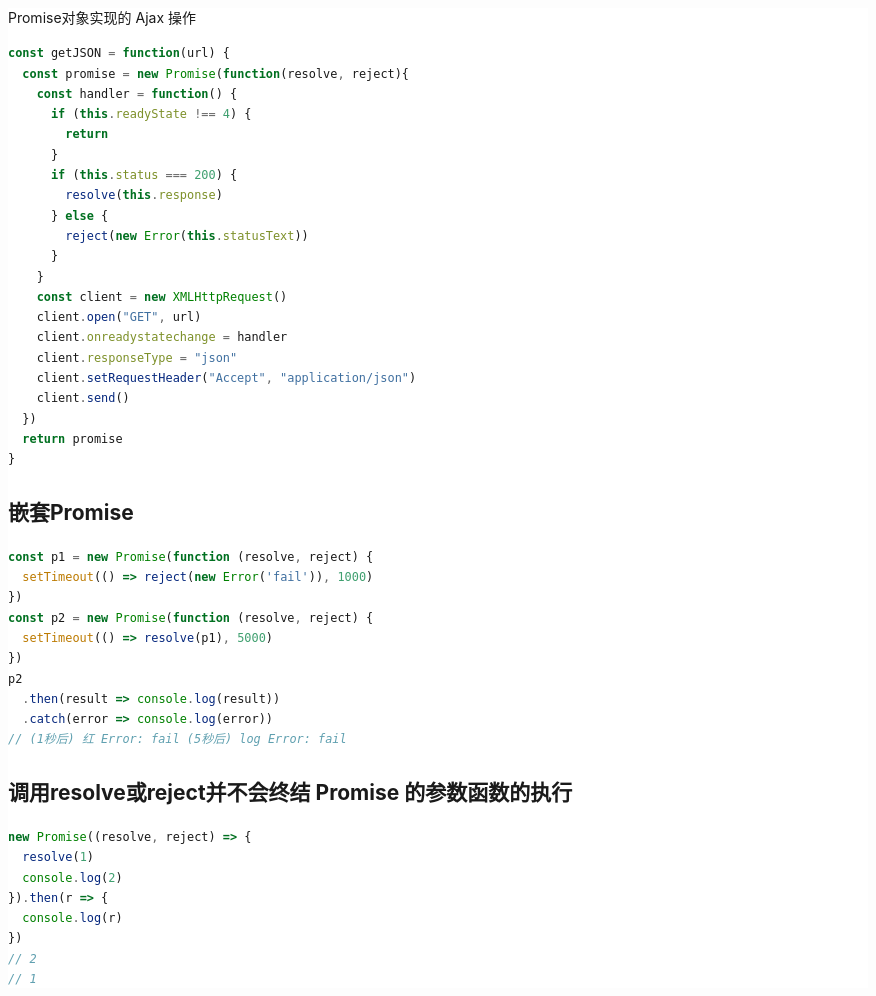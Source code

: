 Promise对象实现的 Ajax 操作

```javascript
const getJSON = function(url) {
  const promise = new Promise(function(resolve, reject){
    const handler = function() {
      if (this.readyState !== 4) {
        return
      }
      if (this.status === 200) {
        resolve(this.response)
      } else {
        reject(new Error(this.statusText))
      }
    }
    const client = new XMLHttpRequest()
    client.open("GET", url)
    client.onreadystatechange = handler
    client.responseType = "json"
    client.setRequestHeader("Accept", "application/json")
    client.send()
  })
  return promise
}
```

## 嵌套Promise

```javascript
const p1 = new Promise(function (resolve, reject) {
  setTimeout(() => reject(new Error('fail')), 1000)
})
const p2 = new Promise(function (resolve, reject) {
  setTimeout(() => resolve(p1), 5000)
})
p2
  .then(result => console.log(result))
  .catch(error => console.log(error))
// (1秒后) 红 Error: fail (5秒后) log Error: fail
```

## 调用resolve或reject并不会终结 Promise 的参数函数的执行

```javascript
new Promise((resolve, reject) => {
  resolve(1)
  console.log(2)
}).then(r => {
  console.log(r)
})
// 2
// 1
```
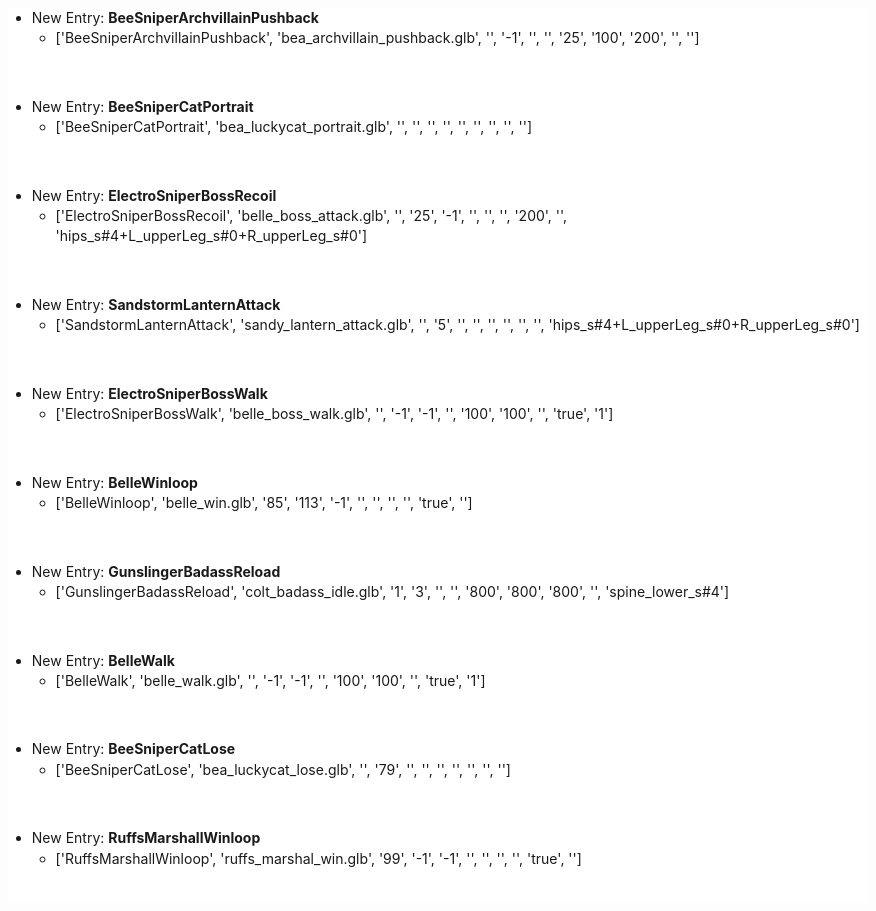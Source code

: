 - New Entry: **BeeSniperArchvillainPushback**
    - ['BeeSniperArchvillainPushback', 'bea_archvillain_pushback.glb', '', '-1', '', '', '25', '100', '200', '', '']


<br>

- New Entry: **BeeSniperCatPortrait**
    - ['BeeSniperCatPortrait', 'bea_luckycat_portrait.glb', '', '', '', '', '', '', '', '', '']


<br>

- New Entry: **ElectroSniperBossRecoil**
    - ['ElectroSniperBossRecoil', 'belle_boss_attack.glb', '', '25', '-1', '', '', '', '200', '', 'hips_s#4+L_upperLeg_s#0+R_upperLeg_s#0']


<br>

- New Entry: **SandstormLanternAttack**
    - ['SandstormLanternAttack', 'sandy_lantern_attack.glb', '', '5', '', '', '', '', '', '', 'hips_s#4+L_upperLeg_s#0+R_upperLeg_s#0']


<br>

- New Entry: **ElectroSniperBossWalk**
    - ['ElectroSniperBossWalk', 'belle_boss_walk.glb', '', '-1', '-1', '', '100', '100', '', 'true', '1']


<br>

- New Entry: **BelleWinloop**
    - ['BelleWinloop', 'belle_win.glb', '85', '113', '-1', '', '', '', '', 'true', '']


<br>

- New Entry: **GunslingerBadassReload**
    - ['GunslingerBadassReload', 'colt_badass_idle.glb', '1', '3', '', '', '800', '800', '800', '', 'spine_lower_s#4']


<br>

- New Entry: **BelleWalk**
    - ['BelleWalk', 'belle_walk.glb', '', '-1', '-1', '', '100', '100', '', 'true', '1']


<br>

- New Entry: **BeeSniperCatLose**
    - ['BeeSniperCatLose', 'bea_luckycat_lose.glb', '', '79', '', '', '', '', '', '', '']


<br>

- New Entry: **RuffsMarshallWinloop**
    - ['RuffsMarshallWinloop', 'ruffs_marshal_win.glb', '99', '-1', '-1', '', '', '', '', 'true', '']


<br>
────────
### Problem to solve
Transcribe every entry exactly, omitting pictures.

### Solution for this exercise
Source code

: Promise对象实现的 Ajax 操作

```javascript
const getJSON = function(url) {
  const promise = new Promise(function(resolve, reject){
    const handler = function() {
      if (this.readyState !== 4) {
        return
      }
      if (this.status === 200) {
        resolve(this.response)
      } else {
        reject(new Error(this.statusText))
      }
    }
    const client = new XMLHttpRequest()
    client.open("GET", url)
    client.onreadystatechange = handler
    client.responseType = "json"
    client.setRequestHeader("Accept", "application/json")
    client.send()
  })
  return promise
}
```

## 嵌套Promise

```javascript
const p1 = new Promise(function (resolve, reject) {
  setTimeout(() => reject(new Error('fail')), 1000)
})
const p2 = new Promise(function (resolve, reject) {
  setTimeout(() => resolve(p1), 5000)
})
p2
  .then(result => console.log(result))
  .catch(error => console.log(error))
// (1秒后) 红 Error: fail (5秒后) log Error: fail
```

## 调用resolve或reject并不会终结 Promise 的参数函数的执行

```javascript
new Promise((resolve, reject) => {
  resolve(1)
  console.log(2)
}).then(r => {
  console.log(r)
})
// 2
// 1
```
Source code

: - New Entry: **BeeSniperArchvillainPushback**
    - ['BeeSniperArchvillainPushback', 'bea_archvillain_pushback.glb', '', '-1', '', '', '25', '100', '200', '', '']


<br>

- New Entry: **BeeSniperCatPortrait**
    - ['BeeSniperCatPortrait', 'bea_luckycat_portrait.glb', '', '', '', '', '', '', '', '', '']


<br>

- New Entry: **ElectroSniperBossRecoil**
    - ['ElectroSniperBossRecoil', 'belle_boss_attack.glb', '', '25', '-1', '', '', '', '200', '', 'hips_s#4+L_upperLeg_s#0+R_upperLeg_s#0']


<br>

- New Entry: **SandstormLanternAttack**
    - ['SandstormLanternAttack', 'sandy_lantern_attack.glb', '', '5', '', '', '', '', '', '', 'hips_s#4+L_upperLeg_s#0+R_upperLeg_s#0']


<br>

- New Entry: **ElectroSniperBossWalk**
    - ['ElectroSniperBossWalk', 'belle_boss_walk.glb', '', '-1', '-1', '', '100', '100', '', 'true', '1']


<br>

- New Entry: **BelleWinloop**
    - ['BelleWinloop', 'belle_win.glb', '85', '113', '-1', '', '', '', '', 'true', '']


<br>

- New Entry: **GunslingerBadassReload**
    - ['GunslingerBadassReload', 'colt_badass_idle.glb', '1', '3', '', '', '800', '800', '800', '', 'spine_lower_s#4']


<br>

- New Entry: **BelleWalk**
    - ['BelleWalk', 'belle_walk.glb', '', '-1', '-1', '', '100', '100', '', 'true', '1']


<br>

- New Entry: **BeeSniperCatLose**
    - ['BeeSniperCatLose', 'bea_luckycat_lose.glb', '', '79', '', '', '', '', '', '', '']


<br>

- New Entry: **RuffsMarshallWinloop**
    - ['RuffsMarshallWinloop', 'ruffs_marshal_win.glb', '99', '-1', '-1', '', '', '', '', 'true', '']


<br>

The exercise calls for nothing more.